▽

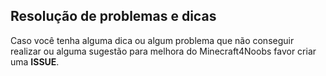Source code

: ## Resolução de problemas e dicas

Caso você tenha alguma dica ou algum problema que não conseguir realizar ou alguma sugestão para melhora do Minecraft4Noobs favor criar uma **ISSUE**.
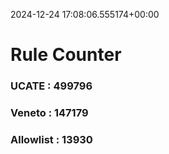 2024-12-24 17:08:06.555174+00:00
# Rule Counter 
 ### UCATE : 499796

 ### Veneto : 147179

 ### Allowlist : 13930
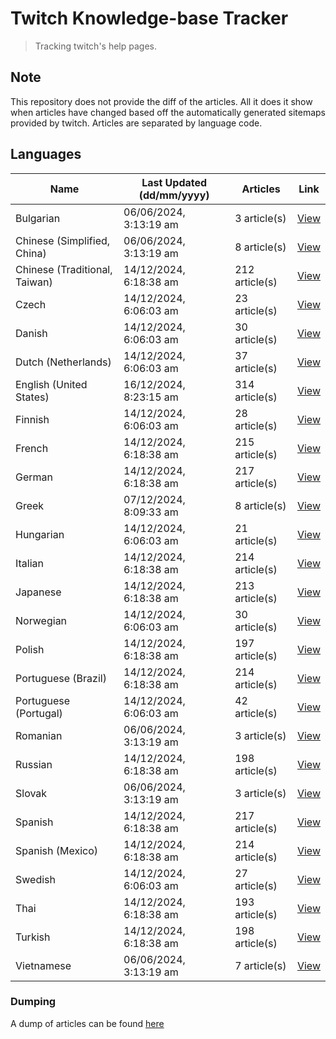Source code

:# Twitch Knowledge-base Tracker
> Tracking twitch's help pages. 

## Note
This repository does not provide the diff of the articles. All it does it show when articles have changed based
off the automatically generated sitemaps provided by twitch. Articles are separated by language code.

## Languages

| Name                          | Last Updated (dd/mm/yyyy) | Articles       | Link                   |
|-------------------------------|---------------------------|----------------|------------------------|
| Bulgarian                     | 06/06/2024, 3:13:19 am    | 3 article(s)   | [View](docs/bg.md)     |
| Chinese (Simplified, China)   | 06/06/2024, 3:13:19 am    | 8 article(s)   | [View](docs/zh_CN.md)  |
| Chinese (Traditional, Taiwan) | 14/12/2024, 6:18:38 am    | 212 article(s) | [View](docs/zh_TW.md)  |
| Czech                         | 14/12/2024, 6:06:03 am    | 23 article(s)  | [View](docs/cs.md)     |
| Danish                        | 14/12/2024, 6:06:03 am    | 30 article(s)  | [View](docs/da.md)     |
| Dutch (Netherlands)           | 14/12/2024, 6:06:03 am    | 37 article(s)  | [View](docs/nl_NL.md)  |
| English (United States)       | 16/12/2024, 8:23:15 am    | 314 article(s) | [View](docs/en_US.md)  |
| Finnish                       | 14/12/2024, 6:06:03 am    | 28 article(s)  | [View](docs/fi.md)     |
| French                        | 14/12/2024, 6:18:38 am    | 215 article(s) | [View](docs/fr.md)     |
| German                        | 14/12/2024, 6:18:38 am    | 217 article(s) | [View](docs/de.md)     |
| Greek                         | 07/12/2024, 8:09:33 am    | 8 article(s)   | [View](docs/el.md)     |
| Hungarian                     | 14/12/2024, 6:06:03 am    | 21 article(s)  | [View](docs/hu.md)     |
| Italian                       | 14/12/2024, 6:18:38 am    | 214 article(s) | [View](docs/it.md)     |
| Japanese                      | 14/12/2024, 6:18:38 am    | 213 article(s) | [View](docs/ja.md)     |
| Norwegian                     | 14/12/2024, 6:06:03 am    | 30 article(s)  | [View](docs/no.md)     |
| Polish                        | 14/12/2024, 6:18:38 am    | 197 article(s) | [View](docs/pl.md)     |
| Portuguese (Brazil)           | 14/12/2024, 6:18:38 am    | 214 article(s) | [View](docs/pt_BR.md)  |
| Portuguese (Portugal)         | 14/12/2024, 6:06:03 am    | 42 article(s)  | [View](docs/pt_PT.md)  |
| Romanian                      | 06/06/2024, 3:13:19 am    | 3 article(s)   | [View](docs/ro.md)     |
| Russian                       | 14/12/2024, 6:18:38 am    | 198 article(s) | [View](docs/ru.md)     |
| Slovak                        | 06/06/2024, 3:13:19 am    | 3 article(s)   | [View](docs/sk.md)     |
| Spanish                       | 14/12/2024, 6:18:38 am    | 217 article(s) | [View](docs/es.md)     |
| Spanish (Mexico)              | 14/12/2024, 6:18:38 am    | 214 article(s) | [View](docs/es_MX.md)  |
| Swedish                       | 14/12/2024, 6:06:03 am    | 27 article(s)  | [View](docs/sv.md)     |
| Thai                          | 14/12/2024, 6:18:38 am    | 193 article(s) | [View](docs/th.md)     |
| Turkish                       | 14/12/2024, 6:18:38 am    | 198 article(s) | [View](docs/tr.md)     |
| Vietnamese                    | 06/06/2024, 3:13:19 am    | 7 article(s)   | [View](docs/vi.md)     |

### Dumping
A dump of articles can be found [here](docs/RAW.md)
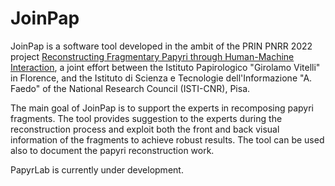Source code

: # JoinPap

JoinPap is a software tool developed in the ambit of the PRIN PNRR 2022 project [Reconstructing Fragmentary Papyri through Human-Machine Interaction](https://www.joinpap.unifi.it/),
a joint effort between the Istituto Papirologico "Girolamo Vitelli" in Florence, and the Istituto di Scienza e Tecnologie dell'Informazione "A. Faedo" of the National Research Council (ISTI-CNR), Pisa. 

The main goal of JoinPap is to support the experts in recomposing papyri fragments. The tool provides suggestion to the experts during the reconstruction process and exploit both the front and back 
visual information of the fragments to achieve robust results. The tool can be used also to document the papyri reconstruction work.

PapyrLab is currently under development.

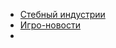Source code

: - [Стебный индустрии](https://www.youtube.com/c/%D0%9A%D0%B0%D1%80%D0%B3%D0%B0%D1%81) 
- [Игро-новости](https://www.youtube.com/c/iXBTgames) 
- 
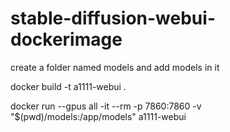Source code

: # stable-diffusion-webui-dockerimage
create a folder named models and add models in it

docker build -t a1111-webui .

docker run --gpus all -it --rm -p 7860:7860 -v "$(pwd)/models:/app/models" a1111-webui
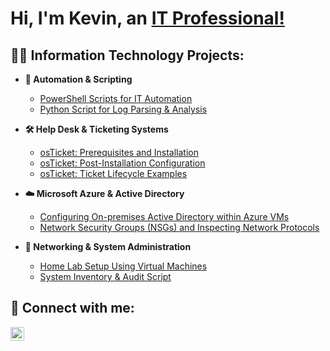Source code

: <h1>Hi, I'm Kevin, an <a href="https://www.linkedin.com/in/kevincabreraroldan/">IT Professional!</a></h1> 

<h2>👨‍💻 Information Technology Projects:</h2>

- <b>🔹 Automation & Scripting</b>
  - [PowerShell Scripts for IT Automation](https://github.com/k3v1n-r/auto-scripts)
  - [Python Script for Log Parsing & Analysis](https://github.com/k3v1n-r/python-log-parser)

- <b>🛠 Help Desk & Ticketing Systems</b>
  - [osTicket: Prerequisites and Installation](https://github.com/k3v1n-r/osticket-prereqs)
  - [osTicket: Post-Installation Configuration](https://github.com/k3v1n-r/post-install-config)
  - [osTicket: Ticket Lifecycle Examples](https://github.com/k3v1n-r/ticket-lifecycle)

- <b>☁️ Microsoft Azure & Active Directory</b>
  - [Configuring On-premises Active Directory within Azure VMs](https://github.com/k3v1n-r/ad-azure)
  - [Network Security Groups (NSGs) and Inspecting Network Protocols](https://github.com/k3v1n-r/azure-network-protocols)

- <b>📡 Networking & System Administration</b>
  - [Home Lab Setup Using Virtual Machines](https://github.com/k3v1n-r/home-lab-setup)
  - [System Inventory & Audit Script](https://github.com/k3v1n-r/system-inventory-script)

<h2>🤳 Connect with me:</h2>

[<img align="left" alt="Kevin | LinkedIn" width="22px" src="https://cdn.jsdelivr.net/npm/simple-icons@v3/icons/linkedin.svg" />][linkedin]

[linkedin]: https://www.linkedin.com/in/kevincabreraroldan/  
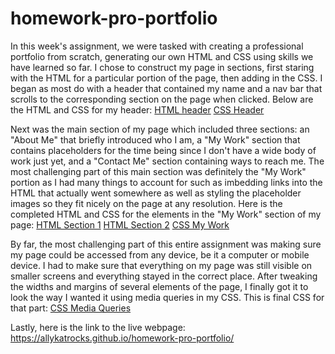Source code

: # homework-pro-portfolio

In this week's assignment, we were tasked with creating a professional portfolio from scratch, generating our own HTML and CSS using skills we have learned so far. I chose to construct my page in sections, first staring with the HTML for a particular portion of the page, then adding in the CSS. I began as most do with a header that contained my name and a nav bar that scrolls to the corresponding section on the page when clicked. Below are the HTML and CSS for my header:
[HTML header](./images/header.png) [CSS Header](./images/css.png)

Next was the main section of my page which included three sections: an "About Me" that briefly introduced who I am, a "My Work" section that contains placeholders for the time being since I don't have a wide body of work just yet, and a "Contact Me" section containing ways to reach me. The most challenging part of this main section was definitely the "My Work" portion as I had many things to account for such as imbedding links into the HTML that actually went somewhere as well as styling the placeholder images so they fit nicely on the page at any resolution. Here is the completed HTML and CSS for the elements in the "My Work" section of my page:
[HTML Section 1](./images/1.png) [HTML Section 2](.images/2.png) [CSS My Work](./images/work.png)

By far, the most challenging part of this entire assignment was making sure my page could be accessed from any device, be it a computer or mobile device. I had to make sure that everything on my page was still visible on smaller screens and everything stayed in the correct place. After tweaking the widths and margins of several elements of the page, I finally got it to look the way I wanted it using media queries in my CSS. This is final CSS for that part:
[CSS Media Queries](.images/queries.png)

Lastly, here is the link to the live webpage: https://allykatrocks.github.io/homework-pro-portfolio/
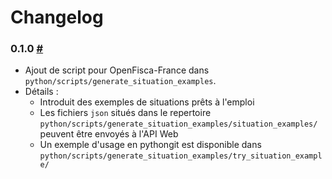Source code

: # Changelog

### 0.1.0 [#](https://github.com/openfisca/tutorial/pull/882)

* Ajout de script pour OpenFisca-France dans `python/scripts/generate_situation_examples`.
* Détails :
  - Introduit des exemples de situations prêts à l'emploi
  - Les fichiers `json` situés dans le repertoire `python/scripts/generate_situation_examples/situation_examples/` peuvent être envoyés à l'API Web
  - Un exemple d'usage en pythongit  est disponible dans `python/scripts/generate_situation_examples/try_situation_example/`
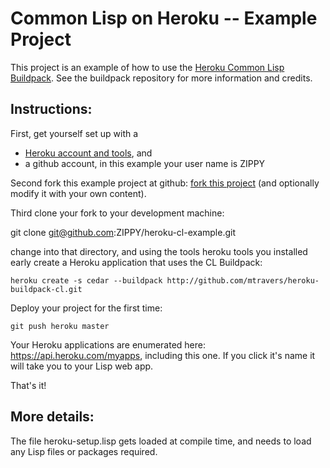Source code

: # Common Lisp on Heroku -- Example Project

This project is an example of how to use the [Heroku Common Lisp Buildpack](https://github.com/mtravers/heroku-buildpack-cl).  See the buildpack repository for more information and credits.

## Instructions:
First, get yourself set up with a
- [Heroku account and tools](http://devcenter.heroku.com/articles/quickstart), and
- a github account, in this example your user name is ZIPPY

Second fork this example project at github: [fork this project](/mtravers/heroku-cl-example/fork_select) (and optionally modify it with your own content).

Third clone your fork to your development machine:  

   git clone git@github.com:ZIPPY/heroku-cl-example.git

change into that directory, and using the tools heroku tools you installed early create a Heroku application that uses the CL Buildpack:

    heroku create -s cedar --buildpack http://github.com/mtravers/heroku-buildpack-cl.git

Deploy your project for the first time:

    git push heroku master

Your Heroku applications are enumerated here: https://api.heroku.com/myapps, including this one.  If you click it's name it will take you to your Lisp web app.



That's it!

## More details:

The file heroku-setup.lisp gets loaded at compile time, and needs to load any Lisp files or packages required.  

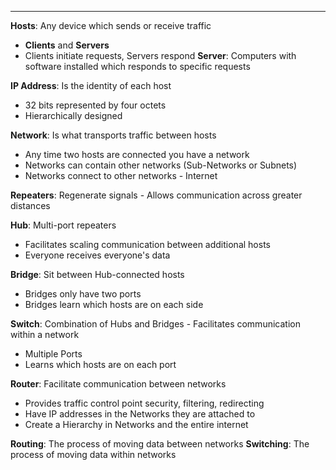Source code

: ***
**Hosts**: Any device which sends or receive traffic
* **Clients** and **Servers**
* Clients initiate requests, Servers respond
**Server**: Computers with software installed which responds to specific requests

**IP Address**: Is the identity of each host
* 32 bits represented by four octets
* Hierarchically designed

**Network**: Is what transports traffic between hosts
* Any time two hosts are connected you have a network
* Networks can contain other networks (Sub-Networks or Subnets)
* Networks connect to other networks - Internet

**Repeaters**: Regenerate signals - Allows communication across greater distances

**Hub**: Multi-port repeaters
* Facilitates scaling communication between additional hosts
* Everyone receives everyone's data

**Bridge**: Sit between Hub-connected hosts
* Bridges only have two ports
* Bridges learn which hosts are on each side

**Switch**: Combination of Hubs and Bridges - Facilitates communication within a network
* Multiple Ports
* Learns which hosts are on each port

**Router**: Facilitate communication between networks
* Provides traffic control point security, filtering, redirecting
* Have IP addresses in the Networks they are attached to 
* Create a Hierarchy in Networks and the entire internet

**Routing**: The process of moving data between networks
**Switching**: The process of moving data within networks

	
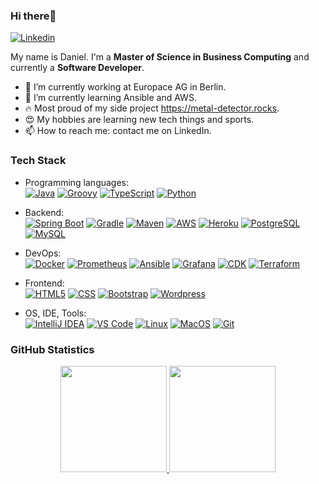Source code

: ### Hi there👋

[![Linkedin](https://img.shields.io/badge/-LinkedIn-blue?style=flat&logo=Linkedin&logoColor=white&link=https://www.linkedin.com/in/daniel-w-9b137a103/)](https://www.linkedin.com/in/daniel-w-9b137a103/)

My name is Daniel. I'm a **Master of Science in Business Computing** and currently a **Software Developer**.

- 🔭 I’m currently working at Europace AG in Berlin.
- 🌱 I’m currently learning Ansible and AWS.
- 🔥 Most proud of my side project <https://metal-detector.rocks>.
- 😍 My hobbies are learning new tech things and sports.
- 📫 How to reach me: contact me on LinkedIn.

### Tech Stack

- Programming languages: <br />
    [![Java](http://img.shields.io/badge/-Java-eee?style=for-the-badge&logo=java&logoColor=black)]()
    [![Groovy](http://img.shields.io/badge/-Groovy-eee?style=for-the-badge&logo=groovy&logoColor=blue)]()
    [![TypeScript](http://img.shields.io/badge/-TypeScript-eee?style=for-the-badge&logo=typescript&logoColor=blue)]()
    [![Python](http://img.shields.io/badge/-Python-eee?style=for-the-badge&logo=python&logoColor=blue)]()

- Backend: <br />
    [![Spring Boot](https://img.shields.io/badge/-Spring%20Boot-eee?style=for-the-badge&logo=spring&logoColor=green)]()
    [![Gradle](https://img.shields.io/badge/-Gradle-eee?style=for-the-badge&logo=gradle&logoColor=black)]()
    [![Maven](https://img.shields.io/badge/-Maven-eee?style=for-the-badge&logo=apache-maven&logoColor=blue)]()
    [![AWS](https://img.shields.io/badge/-AWS-eee?style=for-the-badge&logo=amazon-aws&logoColor=orange)]()
    [![Heroku](https://img.shields.io/badge/-Heroku-eee?style=for-the-badge&logo=heroku&logoColor=430098)]()
    [![PostgreSQL](https://img.shields.io/badge/-PostgreSQL-eee?style=for-the-badge&logo=postgresql&logoColor=0273B7)]()
    [![MySQL](http://img.shields.io/badge/-MySQL-eee?style=for-the-badge&logo=mysql&logoColor=4479A1)]()
    
- DevOps: <br />
    [![Docker](https://img.shields.io/badge/-Docker-eee?style=for-the-badge&logo=docker&logoColor=2496ed)]()
    [![Prometheus](https://img.shields.io/badge/-Prometheus-eee?style=for-the-badge&logo=prometheus&logoColor=orange)]()
    [![Ansible](https://img.shields.io/badge/-Ansible-eee?style=for-the-badge&logo=ansible&logoColor=red)]()
    [![Grafana](https://img.shields.io/badge/-Grafana-eee?style=for-the-badge&logo=grafana&logoColor=darkorange)]()
    [![CDK](https://img.shields.io/badge/-CDK-eee?style=for-the-badge&logo=amazon-aws&logoColor=orange)]()
    [![Terraform](https://img.shields.io/badge/-terraform-eee?style=for-the-badge&logo=terraform&logoColor=2496ed)]()
    
- Frontend: <br />
    [![HTML5](http://img.shields.io/badge/-HTML5-eee?style=for-the-badge&logo=html5&logoColor=E34F26)]()
    [![CSS](http://img.shields.io/badge/-CSS-eee?style=for-the-badge&logo=css3&logoColor=E34F26)]()
    [![Bootstrap](http://img.shields.io/badge/-Bootstrap-eee?style=for-the-badge&logo=bootstrap&logoColor=563D7C)]()
    [![Wordpress](http://img.shields.io/badge/-Wordpress-eee?style=for-the-badge&logo=wordpress&logoColor=21759B)]()
    
- OS, IDE, Tools: <br />
    [![IntelliJ IDEA](http://img.shields.io/badge/-IntelliJ%20IDEA-eee?style=for-the-badge&logo=IntelliJ%20IDEA&logoColor=darkblue)]()
    [![VS Code](http://img.shields.io/badge/-VS%20Code-eee?style=for-the-badge&logo=visual-studio-code&logoColor=007ACC)]()
    [![Linux](http://img.shields.io/badge/-Linux-eee?style=for-the-badge&logo=linux&logoColor=D67A10)]()
    [![MacOS](http://img.shields.io/badge/-MacOS-eee?style=for-the-badge&logo=apple&logoColor=black)]()
    [![Git](http://img.shields.io/badge/-Git-eee?style=for-the-badge&logo=git&logoColor=F05032)]()

### GitHub Statistics

<p align="center">
<a href="https://github.com/DanielW1987">
  <img height="170em" src="https://github-readme-stats.vercel.app/api?username=DanielW1987&hide=contribs&count_private=true&show_icons=true&theme=dracula"/>
  <img height="170em" src="https://github-readme-stats.vercel.app/api/top-langs/?username=DanielW1987&layout=compact&langs_count=8&theme=dracula"/>
</a>
</p>
<!--
[![Daniels github stats](https://github-readme-stats.vercel.app/api?username=DanielW1987&hide=contribs&count_private=true&show_icons=true&theme=dracula)](https://github.com/DanielW1987/DanielW1987)
[![Top Languages](https://github-readme-stats.vercel.app/api/top-langs/?username=DanielW1987&layout=compact&langs_count=8)](https://github.com/DanielW1987/DanielW1987)
-->
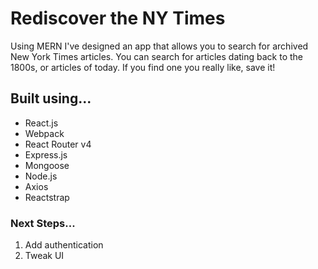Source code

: # Rediscover the NY Times 
Using MERN I've designed an app that allows you to search for archived New York Times articles. You can search for articles dating back to the 1800s, or articles of today. If you find one you really like, save it! 

## Built using... 
* React.js
* Webpack
* React Router v4
* Express.js
* Mongoose
* Node.js
* Axios
* Reactstrap

### Next Steps...
1. Add authentication
2. Tweak UI
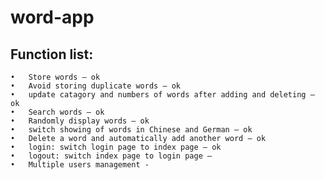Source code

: # word-app

## Function list:

	•	Store words – ok
	•	Avoid storing duplicate words – ok
	•	update catagory and numbers of words after adding and deleting – ok
	•	Search words – ok
	•	Randomly display words – ok
	•	switch showing of words in Chinese and German – ok
	•	Delete a word and automatically add another word – ok
	•	login: switch login page to index page – ok
	•	logout: switch index page to login page – 
	•	Multiple users management - 
 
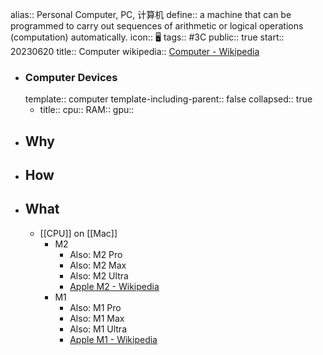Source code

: alias:: Personal Computer, PC, 计算机 
define:: a machine that can be programmed to carry out sequences of arithmetic or logical operations (computation) automatically.
icon:: 🖥️
tags:: #3C
public:: true
start:: 20230620
title:: Computer
wikipedia:: [Computer - Wikipedia](https://en.wikipedia.org/wiki/Computer)

  - ### Computer Devices
    template:: computer
    template-including-parent:: false
    collapsed:: true
    - title:: 
      cpu::
      RAM:: 
      gpu::
- ## Why
- ## How
- ## What
  - [[CPU]] on [[Mac]]
    - M2
      - Also: M2 Pro
      - Also: M2 Max
      - Also: M2 Ultra
      - [Apple M2 - Wikipedia](https://en.wikipedia.org/wiki/Apple_M2)
    - M1
      - Also: M1 Pro
      - Also: M1 Max
      - Also: M1 Ultra
      - [Apple M1 - Wikipedia](https://en.wikipedia.org/wiki/Apple_M1)
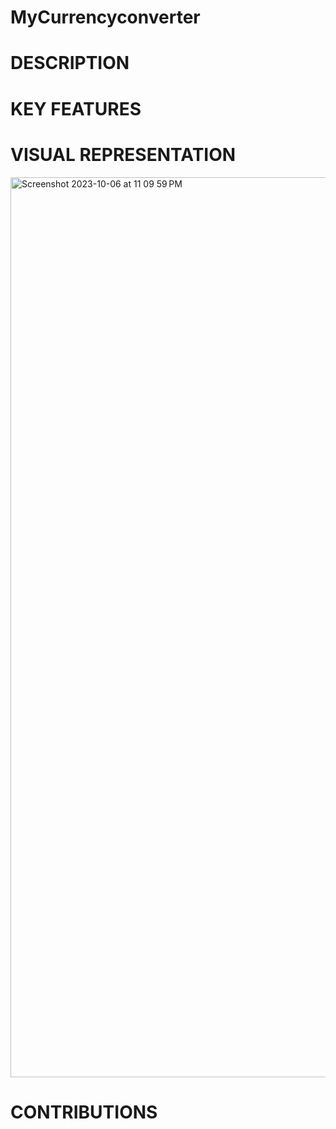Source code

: # MyCurrencyconverter
# DESCRIPTION
# KEY FEATURES
# VISUAL REPRESENTATION
<img width="1440" alt="Screenshot 2023-10-06 at 11 09 59 PM" src="https://github.com/SylvieNdifor/MyCurrencyconverter/assets/147012281/355ff3a0-2efe-4e8f-b111-6cc20982fbde">


# CONTRIBUTIONS

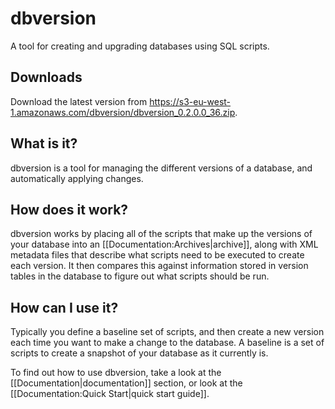 dbversion
=========

A tool for creating and upgrading databases using SQL scripts.

## Downloads

Download the latest version from https://s3-eu-west-1.amazonaws.com/dbversion/dbversion_0.2.0.0_36.zip.

## What is it?
dbversion is a tool for managing the different versions of a database, and automatically applying changes.

## How does it work?
dbversion works by placing all of the scripts that make up the versions of your database into an [[Documentation:Archives|archive]], along with XML metadata files that describe what scripts need to be executed to create each version. It then compares this against information stored in version tables in the database to figure out what scripts should be run.

## How can I use it?
Typically you define a baseline set of scripts, and then create a new version each time you want to make a change to the database. A baseline is a set of scripts to create a snapshot of your database as it currently is.

To find out how to use dbversion, take a look at the [[Documentation|documentation]] section, or look at the [[Documentation:Quick Start|quick start guide]].
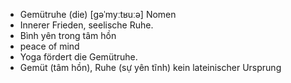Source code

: - Gemütruhe (die)	[ɡəˈmyːtʁuːə]	Nomen
- Innerer Frieden, seelische Ruhe.
- Bình yên trong tâm hồn
- peace of mind
- Yoga fördert die Gemütruhe.
- Gemüt (tâm hồn), Ruhe (sự yên tĩnh)	kein lateinischer Ursprung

△

Task directions
There is a run of lines above from the one with "of each host" to the one with "across greater distances"; print exactly that run, both ends included, and nothing else.

Result of this task
**IP Address**: Is the identity of each host
* 32 bits represented by four octets
* Hierarchically designed

**Network**: Is what transports traffic between hosts
* Any time two hosts are connected you have a network
* Networks can contain other networks (Sub-Networks or Subnets)
* Networks connect to other networks - Internet

**Repeaters**: Regenerate signals - Allows communication across greater distances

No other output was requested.